• _Exercise details_
Report, in full, each line of the material below in which the string "usuários" occurs.

===

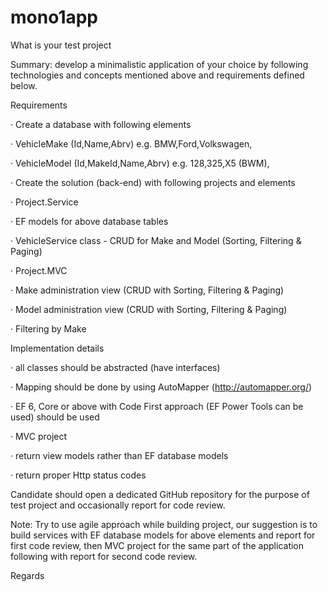 # mono1app
What is your test project

 

Summary: develop a minimalistic application of your choice by following technologies and concepts mentioned above and requirements defined below.

 

Requirements

·         Create a database with following elements

·         VehicleMake (Id,Name,Abrv) e.g. BMW,Ford,Volkswagen,

·         VehicleModel (Id,MakeId,Name,Abrv) e.g. 128,325,X5 (BWM), 

·         Create the solution (back-end) with following projects and elements

·         Project.Service

·         EF models for above database tables

·         VehicleService class - CRUD for Make and Model (Sorting, Filtering & Paging)

·         Project.MVC 

·         Make administration view (CRUD with Sorting, Filtering & Paging)

·         Model administration view (CRUD with Sorting, Filtering & Paging)

·         Filtering by Make


Implementation details 

·         all classes should be abstracted (have interfaces)

·         Mapping should be done by using AutoMapper (http://automapper.org/)

·         EF 6, Core or above with Code First approach (EF Power Tools can be used) should be used  

·         MVC project

·         return view models rather than EF database models

·         return proper Http status codes


Candidate should open a dedicated GitHub repository for the purpose of test project and occasionally report for code review.

 

Note: Try to use agile approach while building project, our suggestion is to build services with EF database models for above elements and report for first code review, then MVC project for the same part of the application following with report for second code review.

 

Regards

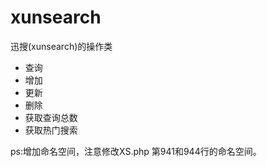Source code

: # xunsearch
迅搜(xunsearch)的操作类

- 查询
- 增加
- 更新
- 删除
- 获取查询总数
- 获取热门搜索


ps:增加命名空间，注意修改XS.php 第941和944行的命名空间。


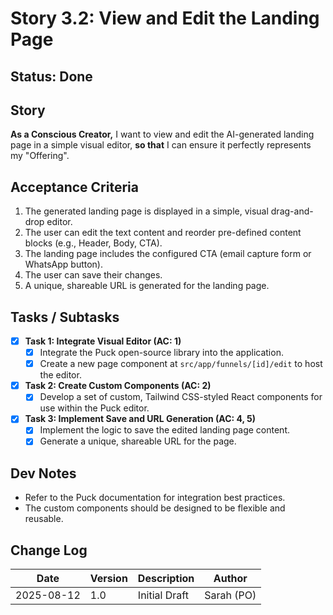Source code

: # Story 3.2: View and Edit the Landing Page

## Status: Done

## Story
**As a Conscious Creator,** I want to view and edit the AI-generated landing page in a simple visual editor, **so that** I can ensure it perfectly represents my "Offering".

## Acceptance Criteria
1.  The generated landing page is displayed in a simple, visual drag-and-drop editor.
2.  The user can edit the text content and reorder pre-defined content blocks (e.g., Header, Body, CTA).
3.  The landing page includes the configured CTA (email capture form or WhatsApp button).
4.  The user can save their changes.
5.  A unique, shareable URL is generated for the landing page.

## Tasks / Subtasks
- [x] **Task 1: Integrate Visual Editor (AC: 1)**
    - [x] Integrate the Puck open-source library into the application.
    - [x] Create a new page component at `src/app/funnels/[id]/edit` to host the editor.
- [x] **Task 2: Create Custom Components (AC: 2)**
    - [x] Develop a set of custom, Tailwind CSS-styled React components for use within the Puck editor.
- [x] **Task 3: Implement Save and URL Generation (AC: 4, 5)**
    - [x] Implement the logic to save the edited landing page content.
    - [x] Generate a unique, shareable URL for the page.

## Dev Notes
*   Refer to the Puck documentation for integration best practices.
*   The custom components should be designed to be flexible and reusable.

## Change Log
| Date | Version | Description | Author |
| --- | --- | --- | --- |
| 2025-08-12 | 1.0 | Initial Draft | Sarah (PO) |
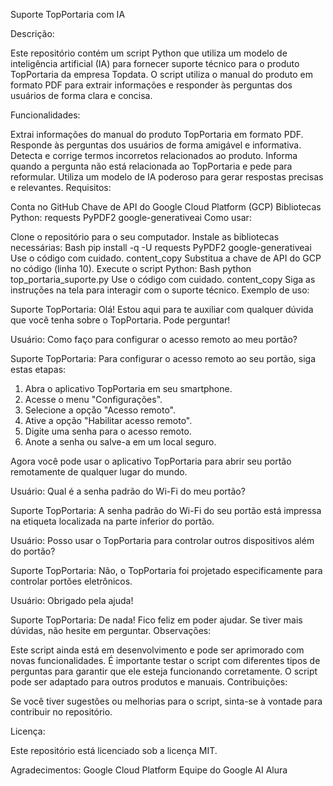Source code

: Suporte TopPortaria com IA

Descrição:

Este repositório contém um script Python que utiliza um modelo de inteligência artificial (IA) para fornecer suporte técnico para o produto TopPortaria da empresa Topdata. O script utiliza o manual do produto em formato PDF para extrair informações e responder às perguntas dos usuários de forma clara e concisa.

Funcionalidades:

Extrai informações do manual do produto TopPortaria em formato PDF.
Responde às perguntas dos usuários de forma amigável e informativa.
Detecta e corrige termos incorretos relacionados ao produto.
Informa quando a pergunta não está relacionada ao TopPortaria e pede para reformular.
Utiliza um modelo de IA poderoso para gerar respostas precisas e relevantes.
Requisitos:

Conta no GitHub
Chave de API do Google Cloud Platform (GCP)
Bibliotecas Python:
requests
PyPDF2
google-generativeai
Como usar:

Clone o repositório para o seu computador.
Instale as bibliotecas necessárias:
Bash
pip install -q -U requests PyPDF2 google-generativeai
Use o código com cuidado.
content_copy
Substitua a chave de API do GCP no código (linha 10).
Execute o script Python:
Bash
python top_portaria_suporte.py
Use o código com cuidado.
content_copy
Siga as instruções na tela para interagir com o suporte técnico.
Exemplo de uso:

Suporte TopPortaria: Olá! Estou aqui para te auxiliar com qualquer dúvida que você tenha sobre o TopPortaria. Pode perguntar!

Usuário: Como faço para configurar o acesso remoto ao meu portão?

Suporte TopPortaria: Para configurar o acesso remoto ao seu portão, siga estas etapas:

1. Abra o aplicativo TopPortaria em seu smartphone.
2. Acesse o menu "Configurações".
3. Selecione a opção "Acesso remoto".
4. Ative a opção "Habilitar acesso remoto".
5. Digite uma senha para o acesso remoto.
6. Anote a senha ou salve-a em um local seguro.

Agora você pode usar o aplicativo TopPortaria para abrir seu portão remotamente de qualquer lugar do mundo.

Usuário: Qual é a senha padrão do Wi-Fi do meu portão?

Suporte TopPortaria: A senha padrão do Wi-Fi do seu portão está impressa na etiqueta localizada na parte inferior do portão.

Usuário: Posso usar o TopPortaria para controlar outros dispositivos além do portão?

Suporte TopPortaria: Não, o TopPortaria foi projetado especificamente para controlar portões eletrônicos.

Usuário: Obrigado pela ajuda!

Suporte TopPortaria: De nada! Fico feliz em poder ajudar. Se tiver mais dúvidas, não hesite em perguntar.
Observações:

Este script ainda está em desenvolvimento e pode ser aprimorado com novas funcionalidades.
É importante testar o script com diferentes tipos de perguntas para garantir que ele esteja funcionando corretamente.
O script pode ser adaptado para outros produtos e manuais.
Contribuições:

Se você tiver sugestões ou melhorias para o script, sinta-se à vontade para contribuir no repositório.

Licença:

Este repositório está licenciado sob a licença MIT.

Agradecimentos:
Google Cloud Platform
Equipe do Google AI
Alura
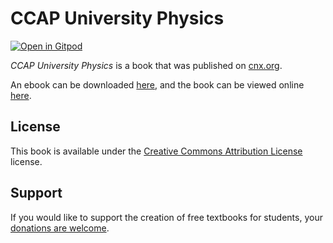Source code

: # CCAP University Physics

[![Open in Gitpod](https://gitpod.io/button/open-in-gitpod.svg)](https://gitpod.io/from-referrer/)

_CCAP University Physics_ is a book that was published on [cnx.org](https://cnx.org/).

An ebook can be downloaded [here](https://github.com/cnx-user-books/cnxbook-ccap-university-physics/releases/latest), and the book can be viewed online [here](https://github.com/cnx-user-books/cnxbook-ccap-university-physics/releases/latest).

## License
This book is available under the [Creative Commons Attribution License](./LICENSE) license.

## Support
If you would like to support the creation of free textbooks for students, your [donations are welcome](https://riceconnect.rice.edu/donation/support-openstax-banner).
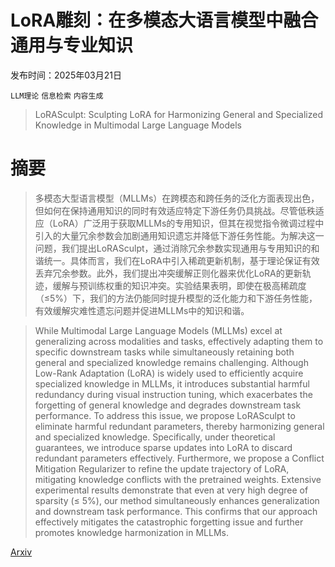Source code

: # LoRA雕刻：在多模态大语言模型中融合通用与专业知识

发布时间：2025年03月21日

`LLM理论` `信息检索` `内容生成`

> LoRASculpt: Sculpting LoRA for Harmonizing General and Specialized Knowledge in Multimodal Large Language Models

# 摘要

> 多模态大型语言模型（MLLMs）在跨模态和跨任务的泛化方面表现出色，但如何在保持通用知识的同时有效适应特定下游任务仍具挑战。尽管低秩适应（LoRA）广泛用于获取MLLMs的专用知识，但其在视觉指令微调过程中引入的大量冗余参数会加剧通用知识遗忘并降低下游任务性能。为解决这一问题，我们提出LoRASculpt，通过消除冗余参数实现通用与专用知识的和谐统一。具体而言，我们在LoRA中引入稀疏更新机制，基于理论保证有效丢弃冗余参数。此外，我们提出冲突缓解正则化器来优化LoRA的更新轨迹，缓解与预训练权重的知识冲突。实验结果表明，即使在极高稀疏度（≤5%）下，我们的方法仍能同时提升模型的泛化能力和下游任务性能，有效缓解灾难性遗忘问题并促进MLLMs中的知识和谐。

> While Multimodal Large Language Models (MLLMs) excel at generalizing across modalities and tasks, effectively adapting them to specific downstream tasks while simultaneously retaining both general and specialized knowledge remains challenging. Although Low-Rank Adaptation (LoRA) is widely used to efficiently acquire specialized knowledge in MLLMs, it introduces substantial harmful redundancy during visual instruction tuning, which exacerbates the forgetting of general knowledge and degrades downstream task performance. To address this issue, we propose LoRASculpt to eliminate harmful redundant parameters, thereby harmonizing general and specialized knowledge. Specifically, under theoretical guarantees, we introduce sparse updates into LoRA to discard redundant parameters effectively. Furthermore, we propose a Conflict Mitigation Regularizer to refine the update trajectory of LoRA, mitigating knowledge conflicts with the pretrained weights. Extensive experimental results demonstrate that even at very high degree of sparsity ($\le$ 5%), our method simultaneously enhances generalization and downstream task performance. This confirms that our approach effectively mitigates the catastrophic forgetting issue and further promotes knowledge harmonization in MLLMs.

[Arxiv](https://arxiv.org/abs/2503.16843)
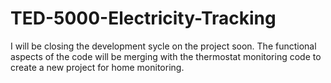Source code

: # TED-5000-Electricity-Tracking

I will be closing the development sycle on the project soon.  The functional aspects of the code will be merging with the thermostat monitoring code to create a new project for home monitoring.
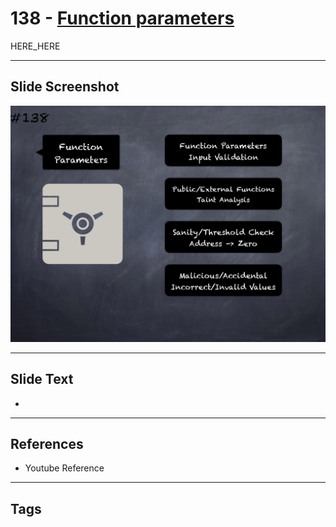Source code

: # 138 - [Function parameters](Function%20parameters.md)

HERE_HERE

___
## Slide Screenshot
![0138.png](../../images/pitfalls_and_best_practices201/138.png)
___
## Slide Text
- 
___
## References
- Youtube Reference
___
## Tags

===

• _Solution to this exercise_
Este repositório contém um script Python que utiliza um modelo de inteligência artificial (IA) para fornecer suporte técnico para o produto TopPortaria da empresa Topdata. O script utiliza o manual do produto em formato PDF para extrair informações e responder às perguntas dos usuários de forma clara e concisa.
Responde às perguntas dos usuários de forma amigável e informativa.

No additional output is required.